→ **Data in this exercise**:
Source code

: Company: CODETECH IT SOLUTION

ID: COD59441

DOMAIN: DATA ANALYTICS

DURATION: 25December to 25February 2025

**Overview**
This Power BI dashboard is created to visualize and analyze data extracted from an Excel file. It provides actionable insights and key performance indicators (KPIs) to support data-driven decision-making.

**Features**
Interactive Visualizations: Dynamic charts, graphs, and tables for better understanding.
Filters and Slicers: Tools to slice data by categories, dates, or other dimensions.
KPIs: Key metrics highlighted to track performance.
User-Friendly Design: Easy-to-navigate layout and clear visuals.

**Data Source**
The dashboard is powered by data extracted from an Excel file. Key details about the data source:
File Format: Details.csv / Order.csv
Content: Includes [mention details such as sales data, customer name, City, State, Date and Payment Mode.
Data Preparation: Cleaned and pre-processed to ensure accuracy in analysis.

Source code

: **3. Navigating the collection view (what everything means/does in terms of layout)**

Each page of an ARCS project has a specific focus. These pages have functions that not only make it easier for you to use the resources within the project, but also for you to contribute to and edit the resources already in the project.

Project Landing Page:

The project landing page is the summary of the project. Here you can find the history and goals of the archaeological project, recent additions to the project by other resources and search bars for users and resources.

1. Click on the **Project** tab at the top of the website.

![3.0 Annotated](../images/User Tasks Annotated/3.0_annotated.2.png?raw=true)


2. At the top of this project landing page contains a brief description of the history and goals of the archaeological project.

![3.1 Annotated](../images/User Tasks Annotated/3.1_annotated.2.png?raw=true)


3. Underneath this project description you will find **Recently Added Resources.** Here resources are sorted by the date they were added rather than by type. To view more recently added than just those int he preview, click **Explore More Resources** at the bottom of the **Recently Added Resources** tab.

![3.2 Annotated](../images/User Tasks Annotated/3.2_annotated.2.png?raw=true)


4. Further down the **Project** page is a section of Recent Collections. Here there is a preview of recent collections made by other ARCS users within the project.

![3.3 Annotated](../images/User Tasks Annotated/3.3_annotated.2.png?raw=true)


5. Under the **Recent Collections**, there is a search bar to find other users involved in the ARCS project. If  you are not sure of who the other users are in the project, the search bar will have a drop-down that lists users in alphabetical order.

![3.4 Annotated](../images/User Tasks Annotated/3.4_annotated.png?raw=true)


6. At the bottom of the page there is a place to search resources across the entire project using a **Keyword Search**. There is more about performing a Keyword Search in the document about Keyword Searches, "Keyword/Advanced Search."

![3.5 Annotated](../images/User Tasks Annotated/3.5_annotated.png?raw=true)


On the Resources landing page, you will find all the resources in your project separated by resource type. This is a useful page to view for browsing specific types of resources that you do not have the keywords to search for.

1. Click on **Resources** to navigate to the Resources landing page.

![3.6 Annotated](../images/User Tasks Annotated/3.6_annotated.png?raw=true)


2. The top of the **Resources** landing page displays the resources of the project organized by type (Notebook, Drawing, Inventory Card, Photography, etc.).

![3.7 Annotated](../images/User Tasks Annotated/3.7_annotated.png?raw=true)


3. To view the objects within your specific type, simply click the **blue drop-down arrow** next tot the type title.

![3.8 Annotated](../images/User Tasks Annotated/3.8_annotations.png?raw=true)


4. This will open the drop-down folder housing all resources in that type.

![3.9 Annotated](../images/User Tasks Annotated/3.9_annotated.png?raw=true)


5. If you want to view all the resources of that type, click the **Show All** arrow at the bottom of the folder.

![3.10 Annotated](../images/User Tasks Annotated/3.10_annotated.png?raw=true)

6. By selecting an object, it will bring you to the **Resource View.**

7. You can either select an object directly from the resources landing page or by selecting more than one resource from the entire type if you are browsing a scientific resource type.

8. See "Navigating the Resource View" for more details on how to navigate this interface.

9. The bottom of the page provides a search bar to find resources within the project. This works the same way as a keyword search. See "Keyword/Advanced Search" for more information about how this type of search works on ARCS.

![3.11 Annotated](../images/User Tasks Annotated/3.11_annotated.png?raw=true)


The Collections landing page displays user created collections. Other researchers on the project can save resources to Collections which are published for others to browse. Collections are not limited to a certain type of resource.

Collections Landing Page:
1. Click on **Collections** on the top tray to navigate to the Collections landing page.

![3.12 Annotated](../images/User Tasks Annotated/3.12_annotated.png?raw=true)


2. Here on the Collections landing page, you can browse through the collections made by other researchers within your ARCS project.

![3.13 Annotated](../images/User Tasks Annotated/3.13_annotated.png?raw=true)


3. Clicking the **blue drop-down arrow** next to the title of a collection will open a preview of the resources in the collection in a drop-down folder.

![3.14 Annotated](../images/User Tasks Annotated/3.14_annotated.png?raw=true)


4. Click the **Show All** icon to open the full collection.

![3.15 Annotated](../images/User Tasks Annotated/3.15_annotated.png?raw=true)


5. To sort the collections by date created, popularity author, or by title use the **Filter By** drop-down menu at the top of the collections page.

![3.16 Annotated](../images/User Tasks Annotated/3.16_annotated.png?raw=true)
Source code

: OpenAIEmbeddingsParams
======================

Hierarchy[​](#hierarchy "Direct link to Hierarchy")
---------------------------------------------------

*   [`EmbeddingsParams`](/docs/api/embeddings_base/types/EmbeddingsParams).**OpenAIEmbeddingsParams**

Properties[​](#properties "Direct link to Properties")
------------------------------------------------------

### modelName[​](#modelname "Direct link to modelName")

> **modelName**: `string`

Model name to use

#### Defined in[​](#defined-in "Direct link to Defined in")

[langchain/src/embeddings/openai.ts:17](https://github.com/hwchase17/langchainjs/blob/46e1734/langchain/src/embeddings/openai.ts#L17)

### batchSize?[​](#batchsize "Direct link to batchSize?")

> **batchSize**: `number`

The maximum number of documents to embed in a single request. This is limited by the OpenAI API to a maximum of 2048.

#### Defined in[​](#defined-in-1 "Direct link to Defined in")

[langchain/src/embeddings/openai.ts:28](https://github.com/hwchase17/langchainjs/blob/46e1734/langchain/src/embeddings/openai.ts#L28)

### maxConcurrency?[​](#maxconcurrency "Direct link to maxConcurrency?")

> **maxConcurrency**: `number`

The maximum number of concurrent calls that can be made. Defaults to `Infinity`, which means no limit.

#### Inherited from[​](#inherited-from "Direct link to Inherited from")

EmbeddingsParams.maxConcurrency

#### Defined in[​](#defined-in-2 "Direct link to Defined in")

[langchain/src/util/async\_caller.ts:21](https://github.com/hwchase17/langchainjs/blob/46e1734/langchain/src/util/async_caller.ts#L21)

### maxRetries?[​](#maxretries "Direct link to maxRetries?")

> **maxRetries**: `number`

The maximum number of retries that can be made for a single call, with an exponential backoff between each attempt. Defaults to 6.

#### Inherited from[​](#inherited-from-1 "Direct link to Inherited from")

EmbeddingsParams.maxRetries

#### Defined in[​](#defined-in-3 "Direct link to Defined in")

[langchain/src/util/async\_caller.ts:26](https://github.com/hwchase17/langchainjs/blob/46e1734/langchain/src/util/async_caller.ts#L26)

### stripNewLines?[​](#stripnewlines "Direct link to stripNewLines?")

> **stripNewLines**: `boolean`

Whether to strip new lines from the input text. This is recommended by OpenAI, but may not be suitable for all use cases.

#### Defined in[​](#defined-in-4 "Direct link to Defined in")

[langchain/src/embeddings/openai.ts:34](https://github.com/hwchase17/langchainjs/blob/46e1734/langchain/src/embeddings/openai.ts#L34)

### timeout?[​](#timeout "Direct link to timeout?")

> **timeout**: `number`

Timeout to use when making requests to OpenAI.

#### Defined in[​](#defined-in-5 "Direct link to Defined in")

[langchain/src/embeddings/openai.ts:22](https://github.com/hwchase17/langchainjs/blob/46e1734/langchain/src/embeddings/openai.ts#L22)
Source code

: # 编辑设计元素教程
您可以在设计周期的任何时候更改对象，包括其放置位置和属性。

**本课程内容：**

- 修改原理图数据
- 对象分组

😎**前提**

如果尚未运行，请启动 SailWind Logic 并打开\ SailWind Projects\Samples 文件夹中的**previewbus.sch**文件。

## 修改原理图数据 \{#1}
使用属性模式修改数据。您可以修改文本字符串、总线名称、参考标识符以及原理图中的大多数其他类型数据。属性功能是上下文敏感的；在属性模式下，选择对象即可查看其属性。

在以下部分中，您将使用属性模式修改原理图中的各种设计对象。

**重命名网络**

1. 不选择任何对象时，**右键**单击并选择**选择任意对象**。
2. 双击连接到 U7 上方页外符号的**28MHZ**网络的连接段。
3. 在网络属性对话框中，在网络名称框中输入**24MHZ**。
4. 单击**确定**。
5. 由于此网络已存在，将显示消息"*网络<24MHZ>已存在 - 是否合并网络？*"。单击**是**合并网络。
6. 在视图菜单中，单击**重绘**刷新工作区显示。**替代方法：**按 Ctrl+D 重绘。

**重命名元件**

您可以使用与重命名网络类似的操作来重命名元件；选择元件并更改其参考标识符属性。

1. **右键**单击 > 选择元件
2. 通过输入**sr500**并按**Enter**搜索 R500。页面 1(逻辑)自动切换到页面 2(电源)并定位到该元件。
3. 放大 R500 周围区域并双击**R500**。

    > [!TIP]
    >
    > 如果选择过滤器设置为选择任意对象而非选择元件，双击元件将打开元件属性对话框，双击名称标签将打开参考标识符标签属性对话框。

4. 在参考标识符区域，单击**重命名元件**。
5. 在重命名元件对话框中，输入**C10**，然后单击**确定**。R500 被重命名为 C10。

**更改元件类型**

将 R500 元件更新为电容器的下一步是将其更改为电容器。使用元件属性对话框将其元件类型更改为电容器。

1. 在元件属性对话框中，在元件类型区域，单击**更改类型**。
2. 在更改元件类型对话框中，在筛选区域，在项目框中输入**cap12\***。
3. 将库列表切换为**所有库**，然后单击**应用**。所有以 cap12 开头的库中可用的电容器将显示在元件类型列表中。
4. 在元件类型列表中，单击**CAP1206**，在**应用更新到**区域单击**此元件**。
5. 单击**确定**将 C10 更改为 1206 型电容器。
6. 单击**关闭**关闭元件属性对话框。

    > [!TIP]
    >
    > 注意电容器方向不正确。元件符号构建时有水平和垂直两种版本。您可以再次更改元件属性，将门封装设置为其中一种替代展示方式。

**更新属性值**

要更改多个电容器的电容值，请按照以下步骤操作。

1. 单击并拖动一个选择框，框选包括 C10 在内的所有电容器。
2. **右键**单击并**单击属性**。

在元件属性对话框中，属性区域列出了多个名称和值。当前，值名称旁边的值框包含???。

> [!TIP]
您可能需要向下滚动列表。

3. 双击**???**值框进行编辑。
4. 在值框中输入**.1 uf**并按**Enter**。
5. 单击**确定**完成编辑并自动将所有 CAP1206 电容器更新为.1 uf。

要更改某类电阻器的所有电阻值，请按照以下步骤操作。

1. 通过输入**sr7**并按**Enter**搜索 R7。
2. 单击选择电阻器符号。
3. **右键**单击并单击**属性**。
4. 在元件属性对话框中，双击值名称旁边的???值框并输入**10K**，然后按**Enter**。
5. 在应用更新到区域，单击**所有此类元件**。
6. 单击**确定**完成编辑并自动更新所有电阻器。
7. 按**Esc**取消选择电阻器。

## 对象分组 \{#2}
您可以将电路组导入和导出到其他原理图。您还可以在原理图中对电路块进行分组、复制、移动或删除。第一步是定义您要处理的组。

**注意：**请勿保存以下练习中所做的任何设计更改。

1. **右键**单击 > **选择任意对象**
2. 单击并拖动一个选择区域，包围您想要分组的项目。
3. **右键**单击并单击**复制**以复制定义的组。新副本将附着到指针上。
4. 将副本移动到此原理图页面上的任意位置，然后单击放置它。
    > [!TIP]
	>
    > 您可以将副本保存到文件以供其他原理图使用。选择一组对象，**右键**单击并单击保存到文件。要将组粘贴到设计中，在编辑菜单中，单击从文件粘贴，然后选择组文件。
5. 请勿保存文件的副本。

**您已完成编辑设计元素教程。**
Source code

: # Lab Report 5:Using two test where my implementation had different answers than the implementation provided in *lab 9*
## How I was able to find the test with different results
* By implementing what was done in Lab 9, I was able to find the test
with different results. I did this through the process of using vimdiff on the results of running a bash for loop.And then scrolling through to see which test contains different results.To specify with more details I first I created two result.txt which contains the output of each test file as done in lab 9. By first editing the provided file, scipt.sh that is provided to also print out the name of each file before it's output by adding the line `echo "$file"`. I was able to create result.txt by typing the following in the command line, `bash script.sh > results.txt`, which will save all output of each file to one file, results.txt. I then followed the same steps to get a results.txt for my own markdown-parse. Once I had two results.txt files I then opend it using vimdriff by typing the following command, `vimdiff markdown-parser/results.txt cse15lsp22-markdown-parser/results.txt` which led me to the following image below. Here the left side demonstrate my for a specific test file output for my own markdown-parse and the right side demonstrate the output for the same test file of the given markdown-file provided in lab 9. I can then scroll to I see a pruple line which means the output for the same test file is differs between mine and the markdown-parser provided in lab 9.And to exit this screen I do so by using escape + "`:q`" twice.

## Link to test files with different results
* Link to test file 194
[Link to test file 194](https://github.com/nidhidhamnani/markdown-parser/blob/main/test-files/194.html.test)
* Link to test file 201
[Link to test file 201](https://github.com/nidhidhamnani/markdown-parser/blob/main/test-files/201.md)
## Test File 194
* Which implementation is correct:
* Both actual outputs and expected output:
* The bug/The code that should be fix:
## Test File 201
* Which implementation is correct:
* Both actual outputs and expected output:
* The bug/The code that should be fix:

→ **The problem**:
The answer must be every line of the records that holds the string "there".

→ **Answer to this problem**:
4. Further down the **Project** page is a section of Recent Collections. Here there is a preview of recent collections made by other ARCS users within the project.
5. Under the **Recent Collections**, there is a search bar to find other users involved in the ARCS project. If  you are not sure of who the other users are in the project, the search bar will have a drop-down that lists users in alphabetical order.
6. At the bottom of the page there is a place to search resources across the entire project using a **Keyword Search**. There is more about performing a Keyword Search in the document about Keyword Searches, "Keyword/Advanced Search."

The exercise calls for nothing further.